It's a lot heavier since it has to use the JavaScript calling convention and the uniform tagging scheme, and it has to perform type checks and conversions on the input x, and in the end has to allocate a HeapNumber for the resulting value. This translates to a huge improvement in execution speed of bigger applications, which tend to consist of a lot of small to medium sized functions that are called very often, where having native calling conventions helps a lot. For micro-benchmarks that spend most of their time in a single loop or at least a single function, it is unlikely that you experience a lot of benefits from having asm.js code take the WebAssembly pipeline, because the TurboFan type inference does a great job at eliminating almost all type checks.

Speed-ups for the WebAssembly pipeline — Speed-ups on macro-benchmarks in Massive and Embenchen.

If you are running Chrome dev or canary channel, you can give it a try by enabling the experimental flag Experimental Validate Asm.js and convert to WebAssembly when valid and restarting Chrome.

The asm-wasm-builder will log information about asm.js module validation to the Chrome Developer Tools console, similar to what Firefox does, so you can easily verify that a certain asm.js module is recognized as valid:

We expect to be able to enable this by default in early 2017 unless we hit some terrible stability or security problems.

Real world performance measurements #

As mentioned in my blog post about JavaScript benchmarks, we've been investigating a lot in techniques to properly measure real world performance, especially on the web. We've added a lot of tracing support to V8 and Chrome for that, especially also tracing various internals of V8. One of the new tracing options is the so-called Runtime Call Stats in V8, which collects precise timing information for all V8 components. This is accessible via chrome://tracing and gives you pretty detailed information about where time in V8 is spent.

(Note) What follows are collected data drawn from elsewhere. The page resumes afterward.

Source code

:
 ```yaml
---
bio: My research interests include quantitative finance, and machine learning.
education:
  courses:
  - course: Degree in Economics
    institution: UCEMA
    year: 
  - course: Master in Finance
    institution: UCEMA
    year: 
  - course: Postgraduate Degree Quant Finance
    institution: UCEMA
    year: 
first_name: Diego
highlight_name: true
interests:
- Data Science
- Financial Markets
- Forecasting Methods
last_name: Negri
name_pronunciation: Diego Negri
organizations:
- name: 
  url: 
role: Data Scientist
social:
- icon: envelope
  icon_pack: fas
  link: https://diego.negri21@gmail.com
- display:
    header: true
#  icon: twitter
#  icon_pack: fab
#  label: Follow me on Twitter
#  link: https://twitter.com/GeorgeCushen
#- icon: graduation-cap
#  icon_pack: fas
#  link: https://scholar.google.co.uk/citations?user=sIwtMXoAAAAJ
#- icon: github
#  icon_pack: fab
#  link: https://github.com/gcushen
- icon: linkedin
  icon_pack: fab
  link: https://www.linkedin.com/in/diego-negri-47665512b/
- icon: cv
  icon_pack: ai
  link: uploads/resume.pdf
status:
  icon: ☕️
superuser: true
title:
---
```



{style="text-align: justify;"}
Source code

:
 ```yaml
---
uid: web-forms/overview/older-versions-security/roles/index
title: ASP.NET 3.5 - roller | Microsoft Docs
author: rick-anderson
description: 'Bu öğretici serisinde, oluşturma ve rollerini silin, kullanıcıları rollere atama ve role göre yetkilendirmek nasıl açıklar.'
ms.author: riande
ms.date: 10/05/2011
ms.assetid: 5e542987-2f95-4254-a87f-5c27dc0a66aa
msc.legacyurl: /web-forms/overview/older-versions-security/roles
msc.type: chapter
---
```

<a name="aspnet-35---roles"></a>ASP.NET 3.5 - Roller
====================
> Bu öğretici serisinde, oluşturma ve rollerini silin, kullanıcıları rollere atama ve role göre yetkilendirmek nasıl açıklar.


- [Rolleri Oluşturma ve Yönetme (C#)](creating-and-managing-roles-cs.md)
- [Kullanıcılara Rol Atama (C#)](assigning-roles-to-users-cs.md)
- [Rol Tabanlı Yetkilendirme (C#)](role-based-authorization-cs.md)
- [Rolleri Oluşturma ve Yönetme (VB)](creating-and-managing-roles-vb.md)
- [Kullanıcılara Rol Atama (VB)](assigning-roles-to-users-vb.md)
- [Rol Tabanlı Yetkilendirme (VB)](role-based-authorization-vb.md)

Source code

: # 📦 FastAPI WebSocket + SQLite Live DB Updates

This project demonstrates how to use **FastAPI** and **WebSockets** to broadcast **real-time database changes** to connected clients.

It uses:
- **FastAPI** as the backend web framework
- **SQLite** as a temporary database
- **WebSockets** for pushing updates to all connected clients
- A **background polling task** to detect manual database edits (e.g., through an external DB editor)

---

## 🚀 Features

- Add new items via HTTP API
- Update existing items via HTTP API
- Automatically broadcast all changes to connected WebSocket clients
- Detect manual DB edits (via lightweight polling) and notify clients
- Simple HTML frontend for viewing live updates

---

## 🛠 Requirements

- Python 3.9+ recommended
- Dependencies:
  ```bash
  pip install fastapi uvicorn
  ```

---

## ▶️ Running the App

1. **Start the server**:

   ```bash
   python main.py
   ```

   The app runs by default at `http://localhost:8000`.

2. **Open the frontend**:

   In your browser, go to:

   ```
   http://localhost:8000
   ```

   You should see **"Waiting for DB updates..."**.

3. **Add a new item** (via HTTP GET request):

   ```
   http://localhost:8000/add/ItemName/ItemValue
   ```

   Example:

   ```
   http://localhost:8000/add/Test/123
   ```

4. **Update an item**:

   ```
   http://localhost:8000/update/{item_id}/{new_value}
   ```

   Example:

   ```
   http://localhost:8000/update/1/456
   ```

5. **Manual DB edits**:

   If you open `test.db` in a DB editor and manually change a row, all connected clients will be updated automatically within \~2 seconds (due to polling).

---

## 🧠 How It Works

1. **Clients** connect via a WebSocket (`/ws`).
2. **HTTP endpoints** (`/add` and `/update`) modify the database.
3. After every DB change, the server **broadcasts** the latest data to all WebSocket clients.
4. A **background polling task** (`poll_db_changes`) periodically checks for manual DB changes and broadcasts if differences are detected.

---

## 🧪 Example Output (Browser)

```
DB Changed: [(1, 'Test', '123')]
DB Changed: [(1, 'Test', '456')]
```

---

Currently this requires quite a bit of knowledge about V8 to really draw useful conclusions from this, but we're working on better integration with the developer tools in Chrome (i.e. by exposing the stats via lighthouse). Initially it was mostly useful for us internally since we had to understand where todays web pages spent most of their time in V8, but nevertheless you can probably still use some of the data that is gathered. For example you can check how much overall time is spent preparsing your scripts:

Chrome tracing runtime call stats (Parse)

This is a good indicator whether your JavaScript bundles are bigger than they should be. For example in case of the discourse demo page we have to preparse 1217 times, but parse only 213 times. This doesn't automatically mean that only 1/6th of the overall script bundles are being needed due to the way that parsing works internally in V8, but it's an indicator that looking into script size might be a good investment of the developers time.

We plan to make these measurement tools more accessible during 2017 and provide developers with better insight into V8 performance. We also plan to continue our effort to focus on real world performance improvements rather than looking at benchmarks only, which was the main driver in the past.

If you haven't done so, be sure to watch the BlinkOn 6 talk on Real-world JavaScript performance from my colleagues Toon Verwaest and Camillo Bruni.

Update #

Apparently there's a slide deck from my colleagues Camillo Bruni from the V8 runtime team and Michael Lippautz from the V8 GC team that describes how to get to the Runtime Call Stats and the Heap Stats in chrome://tracing.

It should give you a rough idea how to use the new functionality in Chrome.